And I’m still making lists for Dick to check and approve because I hope to start ordering some inventory next week. He has finished the corner bookshelves and started on the under-the-counter bookshelf yesterday. That was after taking the van to our trusted mechanic, who replaced the entire back hatch for us. Saturday the back window shattered and fell out while sitting here in the driveway. We were thankful it happened at home and very grateful for a new back door. It is in much better shape than the old and we don’t mind a two-toned vehicle.

then reminisce on the good old days of burgers, frappes, and pies!

I finally took the four poster boards of pictures from Mom’s Schoolhouse closing party and brought them home. We are serious about this new business venture but the past memories are hard to put away. So, I put them in a photo album and will keep it at the bookstore in case any former customers stop by. We can then reminisce on the good old days of burgers, frappes, and pies! And the other delightful customers, the talented musicians, and the amazing staff that was such a part of the diner for ten years. Good times ahead are coming up for us in the bookstore where we’ll be making new and precious memories with old and new people.

Thursday the West Potsdam Retired Ladies held their monthly luncheon at Ardie’s with delicious food and wonderful fellowship. I had missed the last two as I had strained my back in December and we were at our family Christmas in January. It was so good to be back with them. That night we hosted the writers’ group and most everyone was able to be here. I miss those absent though we still have a good time.

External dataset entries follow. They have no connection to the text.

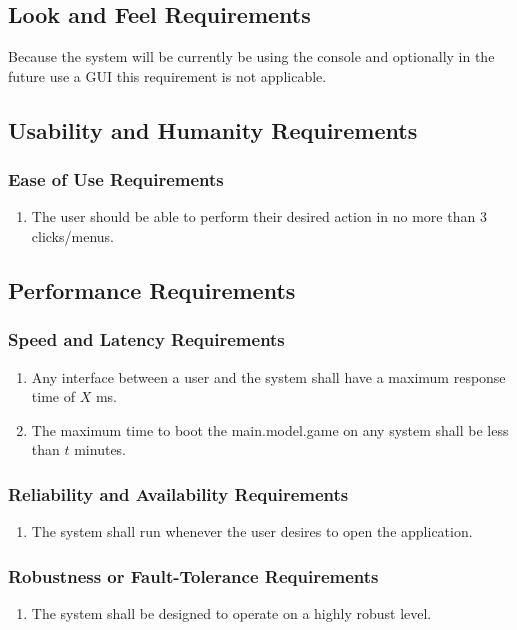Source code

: \documentclass[12pt, titlepage]{article}
\begin{document}
\subsection{Look and Feel Requirements}
    Because the system will be currently be using the console and optionally in the future use a GUI this requirement is not applicable. 
\subsection{Usability and Humanity Requirements}
    \subsubsection{Ease of Use Requirements}
        \label{ssub:ease_of_use_requirements}
        \begin{enumerate}[label=UH\arabic*.]
            \item The user should be able to perform their desired action in no more than 3 clicks/menus.
        \end{enumerate}
        

\subsection{Performance Requirements}
    \subsubsection{Speed and Latency Requirements}
    \begin{enumerate}[label=PR\arabic*.]
        \item Any interface between a user and the system shall have a maximum response time of $X$ ms.
        \item The maximum time to boot the main.model.game on any system shall be less than $t$ minutes.
    \end{enumerate}
    \subsubsection{Reliability and Availability Requirements}
    \begin{enumerate}[label=PR\arabic*.]
        \item The system shall run whenever the user desires to open the application.  
    \end{enumerate}
    \subsubsection{Robustness or Fault-Tolerance Requirements}
    \begin{enumerate}[label=PR\arabic*.]
        \item The system shall be designed to operate on a highly robust level.
    \end{enumerate}
\end{document}
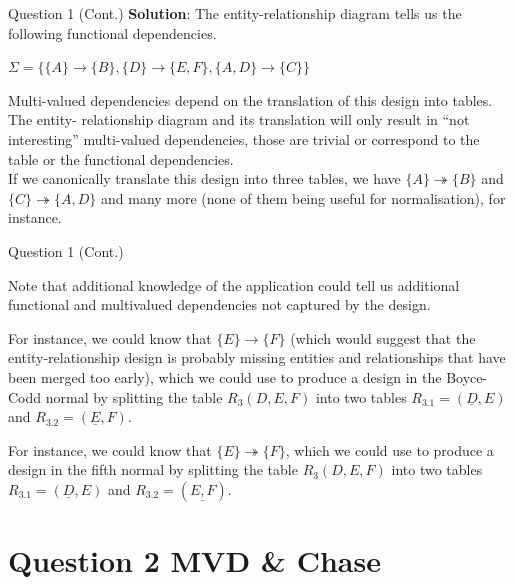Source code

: \begin{frame}[fragile]{Question 1 (Cont.)}
\textbf{Solution}: The entity-relationship diagram tells us the following functional dependencies.\\ \vspace{5pt}

$\Sigma = \{\{A\}\rightarrow\{B\}, \{D\}\rightarrow\{E,F\}, \{A,D\}\rightarrow\{C\}\}$
\\ \vspace{10pt}

Multi-valued dependencies depend on the translation of this design into tables. The entity-
relationship diagram and its translation will only result in ``not interesting'' multi-valued dependencies, those are trivial or correspond to the table or the functional dependencies.\\ \vspace{5pt}
If we canonically translate this design into three tables, we have
$\{A\} \twoheadrightarrow \{B\}$ and $\{C\}\twoheadrightarrow \{A,D\}$ and many more (none of them being useful for normalisation), for instance.
\end{frame}

\begin{frame}[fragile]{Question 1 (Cont.)}
	
Note that additional knowledge of the application could tell us additional functional and multivalued dependencies not captured by the design.\\ \vspace{5pt}

For instance, we could know that $\{E\}\rightarrow\{F\}$ (which would suggest that the entity-relationship design is probably missing entities and relationships that have been merged too early), which we could use to produce a design in the Boyce-Codd normal by splitting the table $R_3(D,E,F)$ into two tables $R_{3.1}=(\underline{D},E)$ and $R_{3.2}=(\underline{E},F)$.\\ \vspace{5pt}

For instance, we could know that $\{E\}\twoheadrightarrow\{F\}$, which we could use to produce a design in the fifth normal by splitting the table $R_3(D,E,F)$ into two tables $R_{3.1}=(\underline{D},E)$ and $R_{3.2}=(\underline{E,F})$.	
\end{frame}

\section*{Question 2 MVD \& Chase}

I’m challenging myself on the piano with a nine-page song for the choir to sing for the Easter service. It is a beautiful song and the choir loves it. It is called “The Holy City” and covers Palm Sunday, the Resurrection, and the future Jerusalem. It is very moving and encouraging and my prayer is that I will be able to play it smoothly and with much feeling. We have several weeks to practice so I’m quite hopeful all will be well. This past week we sang “The Church in the Wildwood” and many in the congregation were singing along with the old familiar melody. I so enjoy working with the choir and am blessed to hear their voices blending as one.

Somber thoughts

I’ve been thinking…………that as a community or society we may have slipped away from some very important manners of etiquette when special events or tragedies occur. There is a scripture in Romans that encourages us to “rejoice with those who rejoice and mourn with those who mourn.” I think our personal feelings shouldn’t come into play at the time of great happenings or tragic accidents. When our community lost a father and three daughters in a house fire this winter leaving the wife and mother alone, I don’t recall an outcry against the matches or wires or wood that may have started that fire. People rallied around this young mom to lift and support her while she walked through those difficult weeks. A couple of years ago someone was speeding, hit a vehicle head-on killing many family members and once again the community rallied around those left behind. The car was not blamed.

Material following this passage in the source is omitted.